Throughout Florida’s narrative, we learn that our economy is currently moving through a such a reset, as we shift from a managerial economy, epitomized by General Motors, into a knowledge driven economy that relies on individuals in cities as the central unit of organization. In an interview for the Atlantic, Florida states (The Atlantic):
There are two tendencies in the world economy. There is a great tendency for low-cost, fairly standardized stuff to spread itself out, and that’s where people say, “Oh my God, the world is flat.” But there’s also this counter-tendency for things to concentrate—to take advantage of these forces of agglomeration and human capital. So what I tried to argue is that that second tendency is very important.
[…] What I tried to do in this piece is say, “I don’t think this great crisis—or great ‘reset,’ as I like to call it—will change this trend. In fact, my hunch is that, coming out of this crisis, our geography will end up more concentrated than it was before.”
One promising trend that Florida cites is the growing concentration of human capital around cities and “mega-regions” like the Boston/New York/Washington corridor. The challenge will be for isolated cities like Pittsburgh to connect to these broader networks. Connecting people in ever-denser networks has become the fundamental challenge in the 21st century.

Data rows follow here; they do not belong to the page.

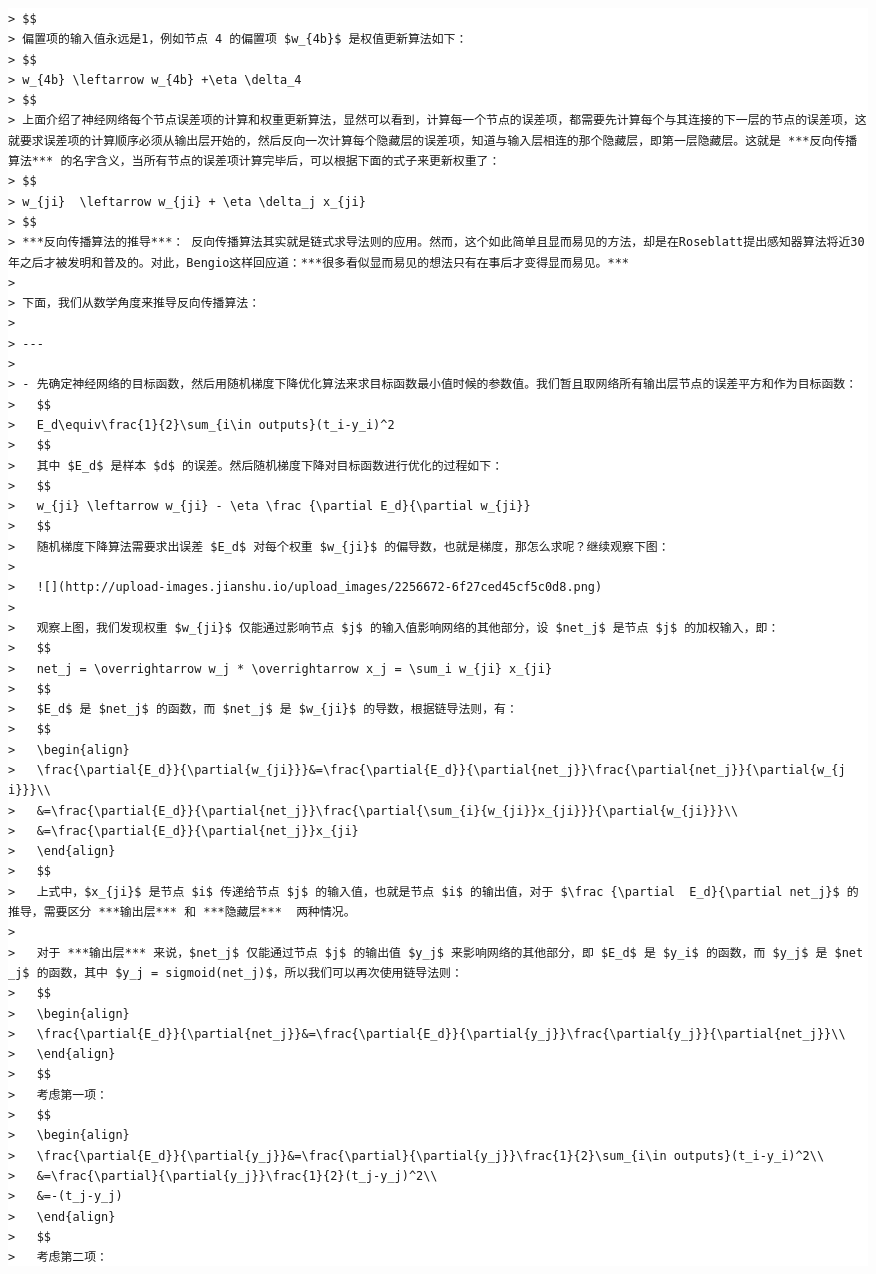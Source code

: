     > $$
    > 偏置项的输入值永远是1，例如节点 4 的偏置项 $w_{4b}$ 是权值更新算法如下：
    > $$
    > w_{4b} \leftarrow w_{4b} +\eta \delta_4
    > $$
    > 上面介绍了神经网络每个节点误差项的计算和权重更新算法，显然可以看到，计算每一个节点的误差项，都需要先计算每个与其连接的下一层的节点的误差项，这就要求误差项的计算顺序必须从输出层开始的，然后反向一次计算每个隐藏层的误差项，知道与输入层相连的那个隐藏层，即第一层隐藏层。这就是 ***反向传播算法*** 的名字含义，当所有节点的误差项计算完毕后，可以根据下面的式子来更新权重了：
    > $$
    > w_{ji}  \leftarrow w_{ji} + \eta \delta_j x_{ji}
    > $$
    > ***反向传播算法的推导***： 反向传播算法其实就是链式求导法则的应用。然而，这个如此简单且显而易见的方法，却是在Roseblatt提出感知器算法将近30年之后才被发明和普及的。对此，Bengio这样回应道：***很多看似显而易见的想法只有在事后才变得显而易见。***
    >
    > 下面，我们从数学角度来推导反向传播算法：
    >
    > ---
    >
    > - 先确定神经网络的目标函数，然后用随机梯度下降优化算法来求目标函数最小值时候的参数值。我们暂且取网络所有输出层节点的误差平方和作为目标函数：
    >   $$
    >   E_d\equiv\frac{1}{2}\sum_{i\in outputs}(t_i-y_i)^2
    >   $$
    >   其中 $E_d$ 是样本 $d$ 的误差。然后随机梯度下降对目标函数进行优化的过程如下：
    >   $$
    >   w_{ji} \leftarrow w_{ji} - \eta \frac {\partial E_d}{\partial w_{ji}}
    >   $$
    >   随机梯度下降算法需要求出误差 $E_d$ 对每个权重 $w_{ji}$ 的偏导数，也就是梯度，那怎么求呢？继续观察下图：
    >
    >   ![](http://upload-images.jianshu.io/upload_images/2256672-6f27ced45cf5c0d8.png)
    >
    >   观察上图，我们发现权重 $w_{ji}$ 仅能通过影响节点 $j$ 的输入值影响网络的其他部分，设 $net_j$ 是节点 $j$ 的加权输入，即：
    >   $$
    >   net_j = \overrightarrow w_j * \overrightarrow x_j = \sum_i w_{ji} x_{ji}
    >   $$
    >   $E_d$ 是 $net_j$ 的函数，而 $net_j$ 是 $w_{ji}$ 的导数，根据链导法则，有：
    >   $$
    >   \begin{align}
    >   \frac{\partial{E_d}}{\partial{w_{ji}}}&=\frac{\partial{E_d}}{\partial{net_j}}\frac{\partial{net_j}}{\partial{w_{ji}}}\\
    >   &=\frac{\partial{E_d}}{\partial{net_j}}\frac{\partial{\sum_{i}{w_{ji}}x_{ji}}}{\partial{w_{ji}}}\\
    >   &=\frac{\partial{E_d}}{\partial{net_j}}x_{ji}
    >   \end{align}
    >   $$
    >   上式中，$x_{ji}$ 是节点 $i$ 传递给节点 $j$ 的输入值，也就是节点 $i$ 的输出值，对于 $\frac {\partial  E_d}{\partial net_j}$ 的推导，需要区分 ***输出层*** 和 ***隐藏层***  两种情况。
    >
    >   对于 ***输出层*** 来说，$net_j$ 仅能通过节点 $j$ 的输出值 $y_j$ 来影响网络的其他部分，即 $E_d$ 是 $y_i$ 的函数，而 $y_j$ 是 $net_j$ 的函数，其中 $y_j = sigmoid(net_j)$，所以我们可以再次使用链导法则：
    >   $$
    >   \begin{align}
    >   \frac{\partial{E_d}}{\partial{net_j}}&=\frac{\partial{E_d}}{\partial{y_j}}\frac{\partial{y_j}}{\partial{net_j}}\\
    >   \end{align}
    >   $$
    >   考虑第一项：
    >   $$
    >   \begin{align}
    >   \frac{\partial{E_d}}{\partial{y_j}}&=\frac{\partial}{\partial{y_j}}\frac{1}{2}\sum_{i\in outputs}(t_i-y_i)^2\\
    >   &=\frac{\partial}{\partial{y_j}}\frac{1}{2}(t_j-y_j)^2\\
    >   &=-(t_j-y_j)
    >   \end{align}
    >   $$
    >   考虑第二项：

Finally, Auerswald’s The Great Prosperity (2012) ties together these disparate themes and extends the analysis to the global economy. Auerswald sees entrepreneuers as the primary force driving the outlook and the book focuses on the remarkable actions entrepreneurs are taking to address global challenges. Like Tabarrok, Auerswald also sees incredible potential from immigration and the spread of ideas, but frames the discussion in the broader context of a growing population, which is often portrayed as a coming threat. Unlike earlier theorists like Malthus and Ehrlich, Auerswald, channeling Michael Kramer, explains how new people create new ideas and fundamentally reshape our approach to existing challenges. As in The Great Reset, we learn of the fundamental importance of creating value through connection and collaboration.

In an excellent review of Why Nations Fail, Auerswald reiterates this point (growthology, see also Fukuyama’s review for a similar take). Fundamentally the story of how institutions and economies evolve is a story about people and how: “actual people, or groups of people, acted at particular points in time to push back against incumbent interests, change institutions, and in so doing move the arrow of history."

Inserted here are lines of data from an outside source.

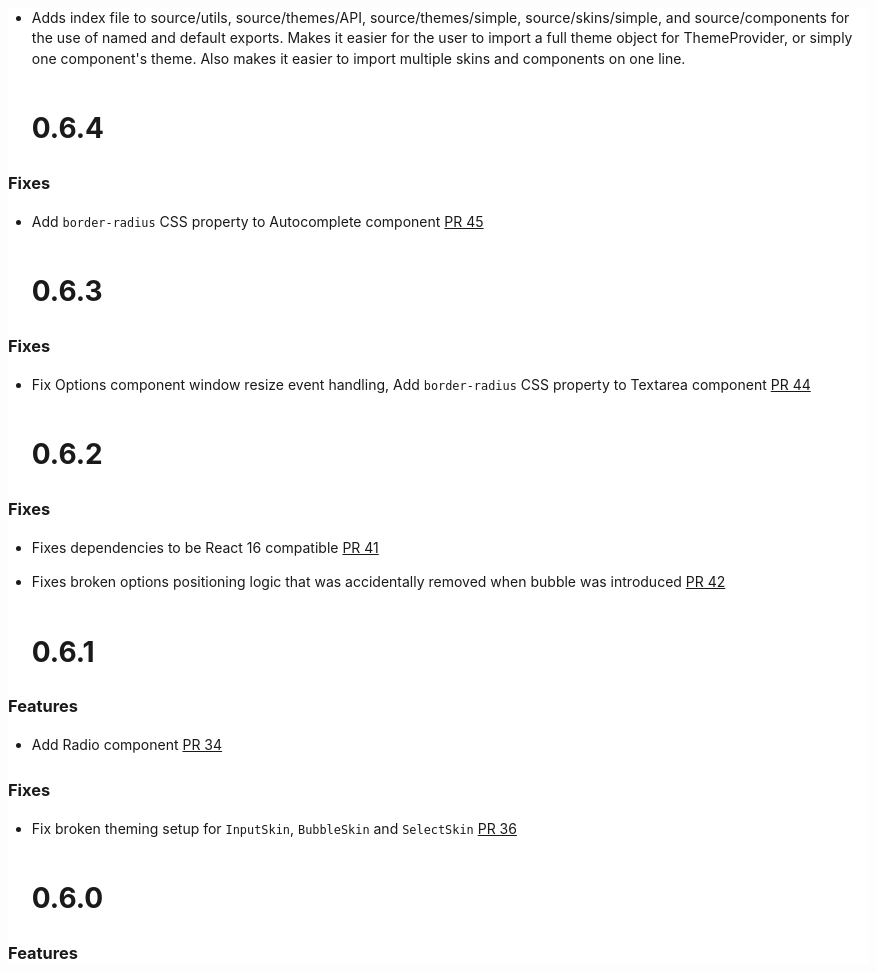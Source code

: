 - Adds index file to source/utils, source/themes/API, source/themes/simple, source/skins/simple, and
  source/components for the use of named and default exports. Makes it easier for the user to import a
  full theme object for ThemeProvider, or simply one component's theme. Also makes it easier to import
  multiple skins and components on one line.

  # 0.6.4

### Fixes

- Add `border-radius` CSS property to Autocomplete component [PR 45](https://github.com/input-output-hk/react-polymorph/pull/45)

  # 0.6.3

### Fixes

- Fix Options component window resize event handling, Add `border-radius` CSS property to Textarea component [PR 44](https://github.com/input-output-hk/react-polymorph/pull/44)

  # 0.6.2

### Fixes

- Fixes dependencies to be React 16 compatible [PR 41](https://github.com/input-output-hk/react-polymorph/pull/41)
- Fixes broken options positioning logic that was accidentally removed when bubble was introduced
  [PR 42](https://github.com/input-output-hk/react-polymorph/pull/42)

  # 0.6.1

### Features

- Add Radio component [PR 34](https://github.com/input-output-hk/react-polymorph/pull/34)

### Fixes

- Fix broken theming setup for `InputSkin`, `BubbleSkin` and `SelectSkin` [PR 36](https://github.com/input-output-hk/react-polymorph/pull/36)

  # 0.6.0

### Features
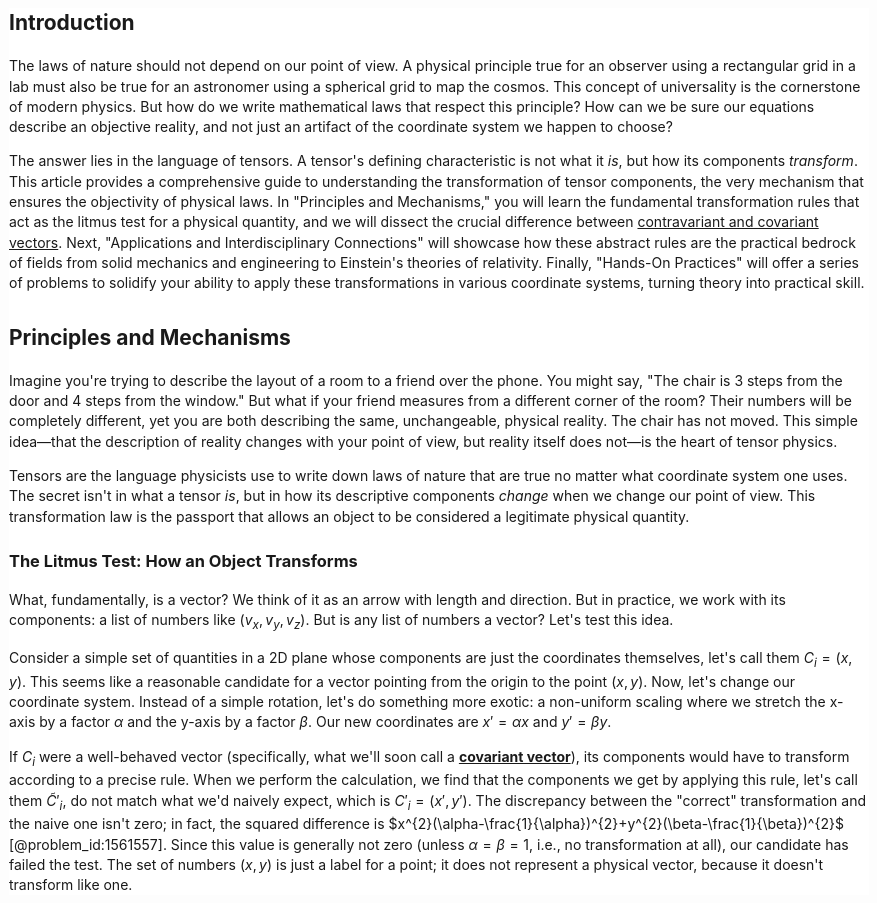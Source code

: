 ## Introduction
The laws of nature should not depend on our point of view. A physical principle true for an observer using a rectangular grid in a lab must also be true for an astronomer using a spherical grid to map the cosmos. This concept of universality is the cornerstone of modern physics. But how do we write mathematical laws that respect this principle? How can we be sure our equations describe an objective reality, and not just an artifact of the coordinate system we happen to choose?

The answer lies in the language of tensors. A tensor's defining characteristic is not what it *is*, but how its components *transform*. This article provides a comprehensive guide to understanding the transformation of tensor components, the very mechanism that ensures the objectivity of physical laws. In "Principles and Mechanisms," you will learn the fundamental transformation rules that act as the litmus test for a physical quantity, and we will dissect the crucial difference between [contravariant and covariant vectors](@article_id:270624). Next, "Applications and Interdisciplinary Connections" will showcase how these abstract rules are the practical bedrock of fields from solid mechanics and engineering to Einstein's theories of relativity. Finally, "Hands-On Practices" will offer a series of problems to solidify your ability to apply these transformations in various coordinate systems, turning theory into practical skill.

## Principles and Mechanisms

Imagine you're trying to describe the layout of a room to a friend over the phone. You might say, "The chair is 3 steps from the door and 4 steps from the window." But what if your friend measures from a different corner of the room? Their numbers will be completely different, yet you are both describing the same, unchangeable, physical reality. The chair has not moved. This simple idea—that the description of reality changes with your point of view, but reality itself does not—is the heart of tensor physics.

Tensors are the language physicists use to write down laws of nature that are true no matter what coordinate system one uses. The secret isn't in what a tensor *is*, but in how its descriptive components *change* when we change our point of view. This transformation law is the passport that allows an object to be considered a legitimate physical quantity.

### The Litmus Test: How an Object Transforms

What, fundamentally, is a vector? We think of it as an arrow with length and direction. But in practice, we work with its components: a list of numbers like $(v_x, v_y, v_z)$. But is any list of numbers a vector? Let's test this idea.

Consider a simple set of quantities in a 2D plane whose components are just the coordinates themselves, let's call them $C_i = (x, y)$. This seems like a reasonable candidate for a vector pointing from the origin to the point $(x,y)$. Now, let's change our coordinate system. Instead of a simple rotation, let's do something more exotic: a non-uniform scaling where we stretch the x-axis by a factor $\alpha$ and the y-axis by a factor $\beta$. Our new coordinates are $x' = \alpha x$ and $y' = \beta y$.

If $C_i$ were a well-behaved vector (specifically, what we'll soon call a **[covariant vector](@article_id:275354)**), its components would have to transform according to a precise rule. When we perform the calculation, we find that the components we get by applying this rule, let's call them $\tilde{C}'_i$, do not match what we'd naively expect, which is $C'_i = (x', y')$. The discrepancy between the "correct" transformation and the naive one isn't zero; in fact, the squared difference is $x^{2}(\alpha-\frac{1}{\alpha})^{2}+y^{2}(\beta-\frac{1}{\beta})^{2}$ [@problem_id:1561557]. Since this value is generally not zero (unless $\alpha=\beta=1$, i.e., no transformation at all), our candidate has failed the test. The set of numbers $(x,y)$ is just a label for a point; it does not represent a physical vector, because it doesn't transform like one.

Through case studies of disparate entrepreneurs, ranging from a mobile phone revolution in Afghanistan to Victoria Hale, who has successfully utilized “orphan drugs” to address issues of global health, Auerswald demonstrates that historically intractable problems can be solved through entrepreneurial solutions.

Our current myopic focus on the past decade and the two most recent recessions and "jobless recoveries" misses the broader and fundamentally promising trends currently underway. Florida and Auerswald both provide excellent maps of our changing terrain, and Tabarrok provides one potential path for the U.S. to escape its current malaise.

The contemporary works that Andrew Lo cites will be crucial to future historians as they reconstruct what went wrong and how we can learn from this experience. But if you're trying to get a sense of where we're headed, and why, you could instead read these two short monographs and two books. Even better, if you actaully want to participate in changing the future, these books serve as important blueprints.